Exercise directions: Copy out all the lines in the records that include the word "textwidth".

(Stored data entries)

┌──

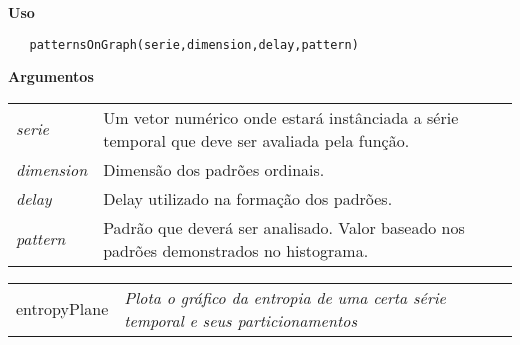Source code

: \documentclass[12pt,letterpaper]{article}
\begin{document}
\vspace{-0.5cm}

\hrulefill  

\vspace{0.5cm}

\textbf{Uso}

\begin{lstlisting}
   patternsOnGraph(serie,dimension,delay,pattern)
\end{lstlisting}

\vspace{0.5cm}

\textbf{Argumentos}

\begin{table}[!h]
\begin{center}
\begin{tabularx}{\textwidth}{X X}
\hspace{0.5cm} \textit{serie} \vspace{0.5cm}& Um vetor numérico onde estará instânciada a série temporal que deve ser avaliada pela função.\vspace{0.5cm}\\
\hspace{0.5cm} \textit{dimension} \vspace{0.5cm}& Dimensão dos padrões ordinais.\vspace{0.5cm}\\
\hspace{0.5cm} \textit{delay} \vspace{0.5cm}& Delay utilizado na formação dos padrões.\vspace{0.5cm}\\
\hspace{0.5cm} \textit{pattern} \vspace{0.5cm}& Padrão que deverá ser analisado. Valor baseado nos padrões demonstrados no histograma.\vspace{0.5cm}\\
\end{tabularx}
\end{center}
\end{table} 
\newpage

\hrulefill   

\begin{table}[!h]
\begin{center}
\begin{tabularx}{\textwidth}{ X X}
\hspace{0.5cm} entropyPlane & \textit{Plota o gráfico da entropia de uma certa série temporal e seus particionamentos}\\
\end{tabularx}
\end{center}
\end{table} 
\end{document}
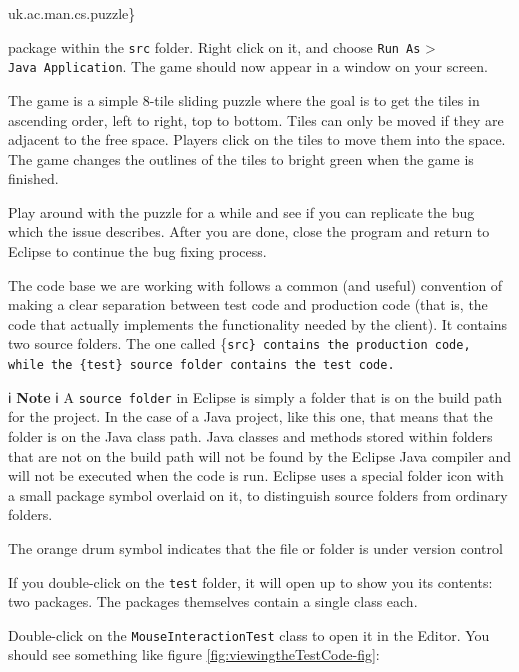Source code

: \documentclass[
]{book}
\newenvironment{Shaded}{\begin{snugshade}}{\end{snugshade}}
\newcommand{\NormalTok}[1]{#1}
\begin{document}
\begin{Shaded}
\begin{Highlighting}[]
\NormalTok{uk.ac.man.cs.puzzle\}}
\end{Highlighting}
\end{Shaded}

package within the \texttt{src} folder. Right click on it, and choose \texttt{Run\ As} \textgreater{} \texttt{Java\ Application}. The game should now appear in a window on your screen.

The game is a simple 8-tile sliding puzzle where the goal is to get the tiles in ascending order, left to right, top to bottom. Tiles can only be moved if they are adjacent to the free space. Players click on the tiles to move them into the space. The game changes the outlines of the tiles to bright green when the game is finished.

Play around with the puzzle for a while and see if you can replicate the bug which the issue describes. After you are done, close the program and return to Eclipse to continue the bug fixing process.

The code base we are working with follows a common (and useful) convention of making a clear separation between test code and production code (that is, the code that actually implements the functionality needed by the client). It contains two source folders. The one called \{\tt src\} contains the production code, while the \{\tt test\} source folder contains the test code.

ℹ️ \textbf{Note} ℹ️
A \texttt{source\ folder} in Eclipse is simply a folder that is on the build path for the project. In the case of a Java project, like this one, that means that the folder is on the Java class path. Java classes and methods stored within folders that are not on the build path will not be found by the Eclipse Java compiler and will not be executed when the code is run. Eclipse uses a special folder icon with a small package symbol overlaid on it, to distinguish source folders from ordinary folders.

The orange drum symbol indicates that the file or folder is under version control

If you double-click on the \texttt{test} folder, it will open up to show you its contents: two packages. The packages themselves contain a single class each.

Double-click on the \texttt{MouseInteractionTest} class to open it in the Editor. You should see something like figure \ref{fig:viewingtheTestCode-fig}:
\end{document}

└──

Output of the task:
\begin{tabularx}{\textwidth}{X X}
\begin{tabularx}{\textwidth}{ X X}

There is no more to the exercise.